Drop the images. Copy every line below character for character.

● ● ● ● ● ● ●

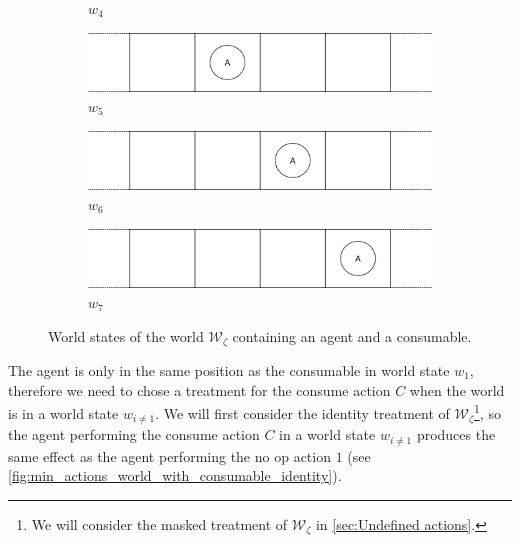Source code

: \begin{figure}[H]
\begin{subfigure}{0.48\textwidth}
    \caption{$w_{4}$}
    \label{fig:w4}
  \end{subfigure}%
  \hfill
  \begin{subfigure}{0.48\textwidth}
    \centering
    \includegraphics[width=\textwidth]{5BeyondSBDRL/GlobalAlgebras/Images/Consumable_world_states/w5.png}
    \caption{$w_{5}$}
    \label{fig:w5}
  \end{subfigure}%
  \vspace{0.5cm}
  \begin{subfigure}{0.48\textwidth}
    \centering
    \includegraphics[width=\textwidth]{5BeyondSBDRL/GlobalAlgebras/Images/Consumable_world_states/w6.png}
    \caption{$w_{6}$}
    \label{fig:w6}
  \end{subfigure}%
  \hfill
  \begin{subfigure}{0.48\textwidth}
    \centering
    \includegraphics[width=\textwidth]{5BeyondSBDRL/GlobalAlgebras/Images/Consumable_world_states/w7.png}
    \caption{$w_{7}$}
    \label{fig:w7}
  \end{subfigure}%
  
  \caption{
  World states of the world $\mathscr{W}_{\zeta}$ containing an agent and a consumable.
  }
  \label{fig:4x1_consumable_world_states}
\end{figure}

The agent is only in the same position as the consumable in world state $w_{1}$, therefore we need to chose a treatment for the consume action $C$ when the world is in a world state $w_{i \neq 1}$.
We will first consider the identity treatment of $\mathscr{W}_{\zeta}$\footnote{
We will consider the masked treatment of $\mathscr{W}_{\zeta}$ in \cref{sec:Undefined actions}.
}, so the agent performing the consume action $C$ in a world state $w_{i \neq 1}$ produces the same effect as the agent performing the no op action $1$ (see \cref{fig:min_actions_world_with_consumable_identity}).

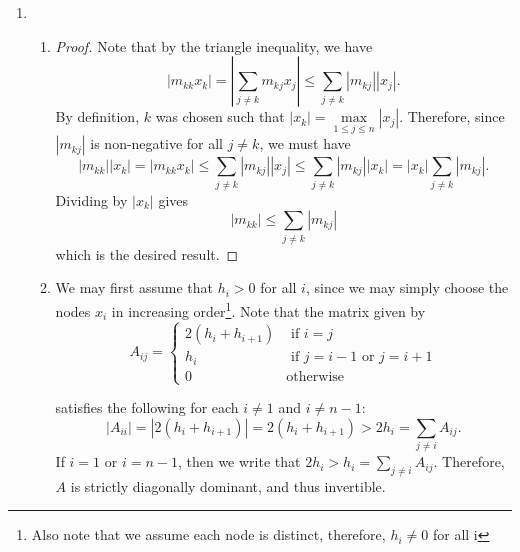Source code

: \documentclass[12pt]{article}
\begin{document}
\begin{enumerate}[leftmargin=2em]
    \item
    \begin{enumerate}
        \item
        \begin{proof}
            Note that by the triangle inequality, we have
            \[|m_{kk}x_k|=\left| \sum_{j\neq k} m_{kj}x_{j}\right|\leq \sum_{j\neq k} |m_{kj}||x_j|.\]
            By definition, $k$ was chosen such that $|x_{k}|= \max\limits_{1\leq j\leq n} |x_j|$. Therefore, since $|m_{kj}|$ is non-negative for all $j\neq k$, we must have
            \[|m_{kk}||x_k|=|m_{kk}x_k|\leq \sum_{j\neq k} |m_{kj}||x_j| \leq \sum_{j\neq k} |m_{kj}||x_k|=|x_k|\sum_{j\neq k} |m_{kj}|.\]
            Dividing by $|x_k|$ gives
            \[|m_{kk}|\leq \sum_{j\neq k} |m_{kj}|\]
            which is the desired result.
        \end{proof}
        \item
        We may first assume that $h_i>0$ for all $i$, since we may simply choose the nodes $x_i$ in increasing order\footnote{Also note that we assume each node is distinct, therefore, $h_{i}\neq 0$ for all i}.
        Note that the matrix given by
        \[A_{ij}=\begin{cases}
            2(h_i+h_{i+1}) & \text{ if } i=j\\
            h_i & \text{ if } j = i-1 \text{ or } j= i+1\\
            0 & \text{otherwise}
        \end{cases}\]

        satisfies the following for each $i\neq 1$ and $i\neq n-1$:
        \[|A_{ii}|=|2(h_{i}+h_{i+1})|=2(h_{i}+h_{i+1})>2h_{i}=\sum_{j\neq i} A_{ij}.\]
        If $i=1$ or $i=n-1$, then we write that $2h_{i}>h_{i}=\sum_{j\neq i} A_{ij}$.
        Therefore, $A$ is strictly diagonally dominant, and thus invertible. 

        \bigskip


\end{enumerate}
\end{enumerate}
\end{document}
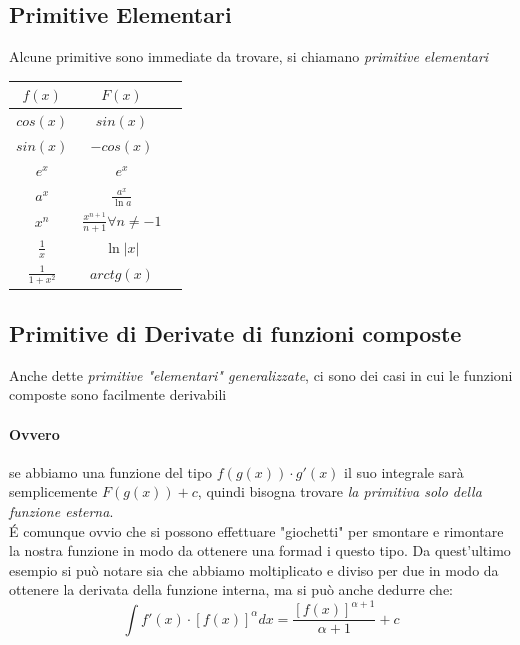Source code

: \documentclass[12pt, a4paper, openany]{book}
\begin{document}
	\subsection{Primitive Elementari}
	Alcune primitive sono immediate da trovare, si chiamano \emph{primitive elementari}\\
	\begin{tabular}{ |c|c|c| }
		\hline
		$f(x)$            & $F(x)$                                  \\
		\hline
		$cos(x)$          & $sin(x)$                                \\
		\hline
		$sin(x)$          & $-cos(x)$                               \\
		\hline
		$e^x$             & $e^x$                                   \\
		\hline
		$a^x$             & $\frac{a^x}{\ln a} $                    \\
		\hline
		$x^n$             & $\frac{x^{n+1}}{n+1} \forall n\neq -1 $ \\
		\hline
		$\frac{1}{x}$     & $\ln |x| $                              \\
		\hline
		$\frac{1}{1+x^2}$ & $arctg(x) $                             \\
		\hline
	\end{tabular}

	\subsection{Primitive di Derivate di funzioni composte}
	Anche dette \emph{primitive "elementari" generalizzate}, ci sono dei casi in cui le funzioni composte sono facilmente derivabili
	\paragraph*{Ovvero} se abbiamo una funzione del tipo $f(g(x)) \cdot g'(x)$ il suo integrale sarà semplicemente $F(g(x)) + c$, quindi bisogna trovare \emph{la primitiva solo della funzione esterna}.
	\\\'E comunque ovvio che si possono effettuare "giochetti" per smontare e rimontare la nostra funzione in modo da ottenere una formad i questo tipo.
	Da quest'ultimo esempio si può notare sia che abbiamo moltiplicato e diviso per due in modo da ottenere la derivata della funzione interna,
	ma si può anche dedurre che:
	$$
	\int f'(x) \cdot [ f(x)]^\alpha dx = \frac{[f(x)]^{\alpha+1}}{\alpha + 1} + c
	$$
\end{document}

● ● ● ● ● ● ●

Response to this task:
Source code

: \begin{figure}[H]
\begin{subfigure}{0.48\textwidth}
    \caption{$w_{4}$}
    \label{fig:w4}
  \end{subfigure}%
  \hfill
  \begin{subfigure}{0.48\textwidth}
    \centering
    \includegraphics[width=\textwidth]{5BeyondSBDRL/GlobalAlgebras/Images/Consumable_world_states/w5.png}
    \caption{$w_{5}$}
    \label{fig:w5}
  \end{subfigure}%
  \vspace{0.5cm}
  \begin{subfigure}{0.48\textwidth}
    \centering
    \includegraphics[width=\textwidth]{5BeyondSBDRL/GlobalAlgebras/Images/Consumable_world_states/w6.png}
    \caption{$w_{6}$}
    \label{fig:w6}
  \end{subfigure}%
  \hfill
  \begin{subfigure}{0.48\textwidth}
    \centering
    \includegraphics[width=\textwidth]{5BeyondSBDRL/GlobalAlgebras/Images/Consumable_world_states/w7.png}
    \caption{$w_{7}$}
    \label{fig:w7}
  \end{subfigure}%
  
  \caption{
  World states of the world $\mathscr{W}_{\zeta}$ containing an agent and a consumable.
  }
  \label{fig:4x1_consumable_world_states}
\end{figure}

The agent is only in the same position as the consumable in world state $w_{1}$, therefore we need to chose a treatment for the consume action $C$ when the world is in a world state $w_{i \neq 1}$.
We will first consider the identity treatment of $\mathscr{W}_{\zeta}$\footnote{
We will consider the masked treatment of $\mathscr{W}_{\zeta}$ in \cref{sec:Undefined actions}.
}, so the agent performing the consume action $C$ in a world state $w_{i \neq 1}$ produces the same effect as the agent performing the no op action $1$ (see \cref{fig:min_actions_world_with_consumable_identity}).

Source code

: \documentclass[12pt]{article}
\begin{document}
\begin{enumerate}[leftmargin=2em]
    \item
    \begin{enumerate}
        \item
        \begin{proof}
            Note that by the triangle inequality, we have
            \[|m_{kk}x_k|=\left| \sum_{j\neq k} m_{kj}x_{j}\right|\leq \sum_{j\neq k} |m_{kj}||x_j|.\]
            By definition, $k$ was chosen such that $|x_{k}|= \max\limits_{1\leq j\leq n} |x_j|$. Therefore, since $|m_{kj}|$ is non-negative for all $j\neq k$, we must have
            \[|m_{kk}||x_k|=|m_{kk}x_k|\leq \sum_{j\neq k} |m_{kj}||x_j| \leq \sum_{j\neq k} |m_{kj}||x_k|=|x_k|\sum_{j\neq k} |m_{kj}|.\]
            Dividing by $|x_k|$ gives
            \[|m_{kk}|\leq \sum_{j\neq k} |m_{kj}|\]
            which is the desired result.
        \end{proof}
        \item
        We may first assume that $h_i>0$ for all $i$, since we may simply choose the nodes $x_i$ in increasing order\footnote{Also note that we assume each node is distinct, therefore, $h_{i}\neq 0$ for all i}.
        Note that the matrix given by
        \[A_{ij}=\begin{cases}
            2(h_i+h_{i+1}) & \text{ if } i=j\\
            h_i & \text{ if } j = i-1 \text{ or } j= i+1\\
            0 & \text{otherwise}
        \end{cases}\]

        satisfies the following for each $i\neq 1$ and $i\neq n-1$:
        \[|A_{ii}|=|2(h_{i}+h_{i+1})|=2(h_{i}+h_{i+1})>2h_{i}=\sum_{j\neq i} A_{ij}.\]
        If $i=1$ or $i=n-1$, then we write that $2h_{i}>h_{i}=\sum_{j\neq i} A_{ij}$.
        Therefore, $A$ is strictly diagonally dominant, and thus invertible. 

        \bigskip


\end{enumerate}
\end{enumerate}
\end{document}
Source code

: \documentclass[12pt, a4paper, openany]{book}
\begin{document}
	\subsection{Primitive Elementari}
	Alcune primitive sono immediate da trovare, si chiamano \emph{primitive elementari}\\
	\begin{tabular}{ |c|c|c| }
		\hline
		$f(x)$            & $F(x)$                                  \\
		\hline
		$cos(x)$          & $sin(x)$                                \\
		\hline
		$sin(x)$          & $-cos(x)$                               \\
		\hline
		$e^x$             & $e^x$                                   \\
		\hline
		$a^x$             & $\frac{a^x}{\ln a} $                    \\
		\hline
		$x^n$             & $\frac{x^{n+1}}{n+1} \forall n\neq -1 $ \\
		\hline
		$\frac{1}{x}$     & $\ln |x| $                              \\
		\hline
		$\frac{1}{1+x^2}$ & $arctg(x) $                             \\
		\hline
	\end{tabular}

	\subsection{Primitive di Derivate di funzioni composte}
	Anche dette \emph{primitive "elementari" generalizzate}, ci sono dei casi in cui le funzioni composte sono facilmente derivabili
	\paragraph*{Ovvero} se abbiamo una funzione del tipo $f(g(x)) \cdot g'(x)$ il suo integrale sarà semplicemente $F(g(x)) + c$, quindi bisogna trovare \emph{la primitiva solo della funzione esterna}.
	\\\'E comunque ovvio che si possono effettuare "giochetti" per smontare e rimontare la nostra funzione in modo da ottenere una formad i questo tipo.
	Da quest'ultimo esempio si può notare sia che abbiamo moltiplicato e diviso per due in modo da ottenere la derivata della funzione interna,
	ma si può anche dedurre che:
	$$
	\int f'(x) \cdot [ f(x)]^\alpha dx = \frac{[f(x)]^{\alpha+1}}{\alpha + 1} + c
	$$
\end{document}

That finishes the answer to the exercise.